- Opening Delimiter -
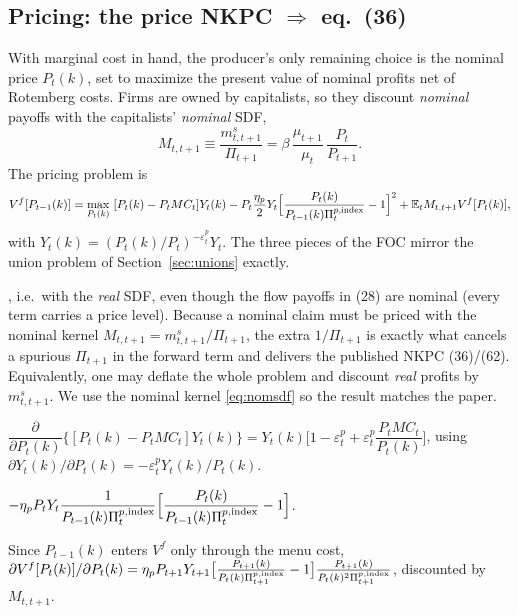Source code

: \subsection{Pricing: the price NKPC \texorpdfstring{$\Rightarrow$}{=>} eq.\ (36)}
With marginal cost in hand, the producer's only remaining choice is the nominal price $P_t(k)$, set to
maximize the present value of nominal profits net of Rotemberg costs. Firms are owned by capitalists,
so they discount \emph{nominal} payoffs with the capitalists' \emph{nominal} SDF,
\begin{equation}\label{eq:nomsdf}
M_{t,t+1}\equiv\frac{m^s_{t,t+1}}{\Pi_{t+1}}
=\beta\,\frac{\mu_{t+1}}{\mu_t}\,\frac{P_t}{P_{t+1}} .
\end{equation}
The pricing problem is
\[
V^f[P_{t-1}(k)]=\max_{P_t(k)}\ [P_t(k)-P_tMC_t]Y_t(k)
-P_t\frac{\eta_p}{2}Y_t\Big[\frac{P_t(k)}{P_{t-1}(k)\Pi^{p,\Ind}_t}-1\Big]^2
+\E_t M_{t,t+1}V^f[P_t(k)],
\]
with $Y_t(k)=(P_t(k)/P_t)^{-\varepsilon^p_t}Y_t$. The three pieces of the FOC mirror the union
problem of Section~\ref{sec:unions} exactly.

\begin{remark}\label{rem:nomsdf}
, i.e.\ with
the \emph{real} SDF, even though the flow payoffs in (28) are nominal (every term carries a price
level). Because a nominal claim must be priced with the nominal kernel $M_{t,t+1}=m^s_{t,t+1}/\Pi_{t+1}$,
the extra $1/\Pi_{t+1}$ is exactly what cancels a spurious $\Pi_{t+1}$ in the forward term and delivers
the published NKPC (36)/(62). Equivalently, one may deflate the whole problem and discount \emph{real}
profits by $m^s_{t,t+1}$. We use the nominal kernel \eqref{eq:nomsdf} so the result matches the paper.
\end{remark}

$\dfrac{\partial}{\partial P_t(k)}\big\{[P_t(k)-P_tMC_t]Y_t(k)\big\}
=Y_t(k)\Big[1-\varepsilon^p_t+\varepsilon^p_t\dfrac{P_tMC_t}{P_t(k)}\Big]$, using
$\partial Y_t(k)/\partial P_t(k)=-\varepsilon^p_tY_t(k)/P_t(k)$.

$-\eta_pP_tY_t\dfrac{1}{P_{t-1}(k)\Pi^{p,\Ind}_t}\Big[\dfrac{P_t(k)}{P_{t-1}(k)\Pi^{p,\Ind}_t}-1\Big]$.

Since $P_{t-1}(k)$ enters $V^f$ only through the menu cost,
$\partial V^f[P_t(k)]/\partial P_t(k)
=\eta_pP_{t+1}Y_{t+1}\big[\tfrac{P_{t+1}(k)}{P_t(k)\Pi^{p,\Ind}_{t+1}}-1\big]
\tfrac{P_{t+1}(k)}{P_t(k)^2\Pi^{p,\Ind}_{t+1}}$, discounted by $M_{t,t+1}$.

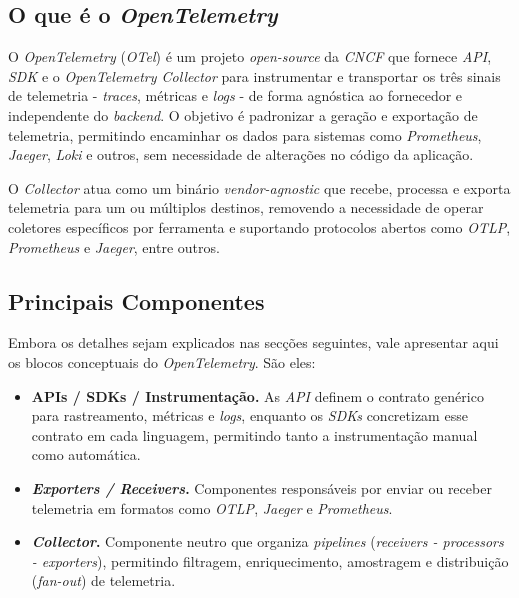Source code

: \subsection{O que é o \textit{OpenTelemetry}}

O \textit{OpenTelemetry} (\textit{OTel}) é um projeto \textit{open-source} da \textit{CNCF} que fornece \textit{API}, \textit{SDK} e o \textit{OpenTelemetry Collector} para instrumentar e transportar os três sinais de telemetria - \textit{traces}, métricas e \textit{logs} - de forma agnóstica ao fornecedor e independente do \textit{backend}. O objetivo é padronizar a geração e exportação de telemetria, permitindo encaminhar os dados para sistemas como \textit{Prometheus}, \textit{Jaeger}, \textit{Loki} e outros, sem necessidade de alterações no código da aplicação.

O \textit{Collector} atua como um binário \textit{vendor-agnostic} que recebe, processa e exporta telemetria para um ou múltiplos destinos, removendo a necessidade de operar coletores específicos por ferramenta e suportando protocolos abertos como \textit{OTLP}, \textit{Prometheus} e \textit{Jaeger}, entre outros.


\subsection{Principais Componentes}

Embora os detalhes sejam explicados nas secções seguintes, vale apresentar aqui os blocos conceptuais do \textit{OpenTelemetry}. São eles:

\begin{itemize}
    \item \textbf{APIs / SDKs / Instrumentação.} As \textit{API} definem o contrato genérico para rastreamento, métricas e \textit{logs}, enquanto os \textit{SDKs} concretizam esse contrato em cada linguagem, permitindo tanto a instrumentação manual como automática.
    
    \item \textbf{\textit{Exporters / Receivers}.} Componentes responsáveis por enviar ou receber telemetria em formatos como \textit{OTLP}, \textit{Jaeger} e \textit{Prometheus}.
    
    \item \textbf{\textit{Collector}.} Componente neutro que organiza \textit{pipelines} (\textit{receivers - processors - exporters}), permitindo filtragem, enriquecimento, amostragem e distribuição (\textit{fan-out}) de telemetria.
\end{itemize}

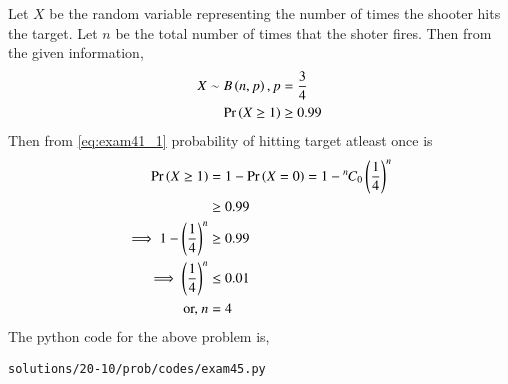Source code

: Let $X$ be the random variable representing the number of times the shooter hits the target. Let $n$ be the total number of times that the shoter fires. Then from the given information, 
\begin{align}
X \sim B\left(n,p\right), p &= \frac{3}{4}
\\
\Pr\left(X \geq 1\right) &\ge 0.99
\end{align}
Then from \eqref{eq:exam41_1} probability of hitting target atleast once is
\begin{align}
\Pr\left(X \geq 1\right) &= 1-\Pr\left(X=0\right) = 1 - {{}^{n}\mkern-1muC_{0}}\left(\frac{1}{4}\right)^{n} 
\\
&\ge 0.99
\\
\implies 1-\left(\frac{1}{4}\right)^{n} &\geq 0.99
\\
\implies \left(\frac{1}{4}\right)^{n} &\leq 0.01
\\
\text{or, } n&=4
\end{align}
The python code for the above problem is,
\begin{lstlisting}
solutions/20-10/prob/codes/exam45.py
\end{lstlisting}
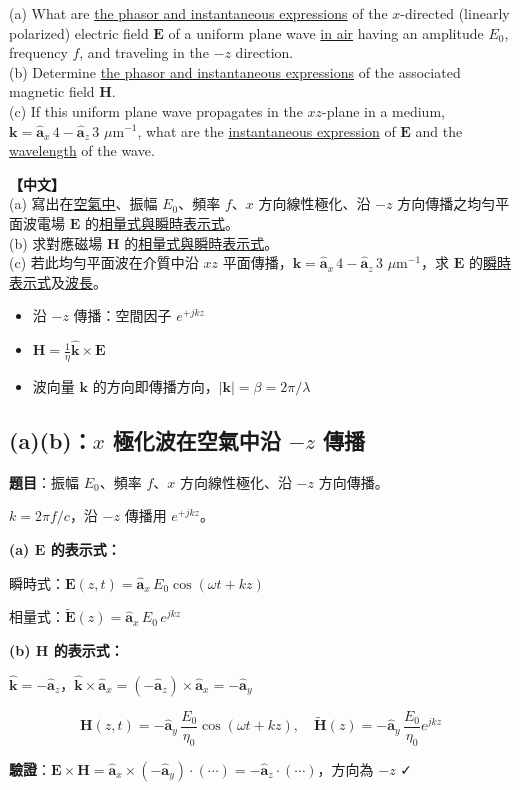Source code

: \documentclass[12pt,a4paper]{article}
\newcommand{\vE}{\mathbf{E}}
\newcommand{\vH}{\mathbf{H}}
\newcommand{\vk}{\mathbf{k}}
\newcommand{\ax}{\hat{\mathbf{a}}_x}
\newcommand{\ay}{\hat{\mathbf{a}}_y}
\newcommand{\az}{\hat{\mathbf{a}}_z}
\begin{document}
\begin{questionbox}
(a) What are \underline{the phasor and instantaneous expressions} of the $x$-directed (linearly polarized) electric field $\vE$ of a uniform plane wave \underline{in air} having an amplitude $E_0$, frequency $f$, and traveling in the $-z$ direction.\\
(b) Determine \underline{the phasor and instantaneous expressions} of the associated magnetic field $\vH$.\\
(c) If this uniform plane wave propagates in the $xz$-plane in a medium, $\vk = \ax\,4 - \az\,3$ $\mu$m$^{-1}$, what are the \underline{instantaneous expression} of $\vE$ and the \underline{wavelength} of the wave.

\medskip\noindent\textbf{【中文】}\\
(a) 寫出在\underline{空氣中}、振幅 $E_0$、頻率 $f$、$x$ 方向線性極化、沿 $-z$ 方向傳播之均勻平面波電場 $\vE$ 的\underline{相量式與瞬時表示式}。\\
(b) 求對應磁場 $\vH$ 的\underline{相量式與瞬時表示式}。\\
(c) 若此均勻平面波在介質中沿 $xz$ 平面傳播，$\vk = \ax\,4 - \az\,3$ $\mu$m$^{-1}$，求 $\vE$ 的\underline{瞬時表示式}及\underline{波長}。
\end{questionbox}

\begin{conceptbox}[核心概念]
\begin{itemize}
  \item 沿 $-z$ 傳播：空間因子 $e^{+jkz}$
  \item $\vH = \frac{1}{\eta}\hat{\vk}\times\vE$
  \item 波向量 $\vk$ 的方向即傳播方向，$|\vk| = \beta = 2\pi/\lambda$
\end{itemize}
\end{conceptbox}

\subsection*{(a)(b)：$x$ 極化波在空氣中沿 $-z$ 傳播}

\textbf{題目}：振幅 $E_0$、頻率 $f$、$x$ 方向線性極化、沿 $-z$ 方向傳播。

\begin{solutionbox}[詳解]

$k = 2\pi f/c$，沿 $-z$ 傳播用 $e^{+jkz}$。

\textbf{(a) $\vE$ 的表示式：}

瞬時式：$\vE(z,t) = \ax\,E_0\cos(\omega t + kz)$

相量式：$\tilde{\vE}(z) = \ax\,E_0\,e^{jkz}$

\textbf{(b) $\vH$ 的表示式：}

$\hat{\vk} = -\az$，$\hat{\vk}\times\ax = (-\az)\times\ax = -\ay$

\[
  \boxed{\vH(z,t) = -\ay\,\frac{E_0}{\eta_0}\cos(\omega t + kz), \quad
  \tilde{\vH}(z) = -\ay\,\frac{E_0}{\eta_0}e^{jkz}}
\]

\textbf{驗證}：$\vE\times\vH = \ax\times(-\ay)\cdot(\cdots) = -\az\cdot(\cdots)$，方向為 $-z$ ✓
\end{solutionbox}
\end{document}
- Closing Delimiter -
### Exercise directions
The required output is the stretch of entries above from the line containing "atua como um" through the line containing "manual como automática.", reproduced exactly.

### Answer to this problem
O \textit{Collector} atua como um binário \textit{vendor-agnostic} que recebe, processa e exporta telemetria para um ou múltiplos destinos, removendo a necessidade de operar coletores específicos por ferramenta e suportando protocolos abertos como \textit{OTLP}, \textit{Prometheus} e \textit{Jaeger}, entre outros.


\subsection{Principais Componentes}

Embora os detalhes sejam explicados nas secções seguintes, vale apresentar aqui os blocos conceptuais do \textit{OpenTelemetry}. São eles:

\begin{itemize}
    \item \textbf{APIs / SDKs / Instrumentação.} As \textit{API} definem o contrato genérico para rastreamento, métricas e \textit{logs}, enquanto os \textit{SDKs} concretizam esse contrato em cada linguagem, permitindo tanto a instrumentação manual como automática.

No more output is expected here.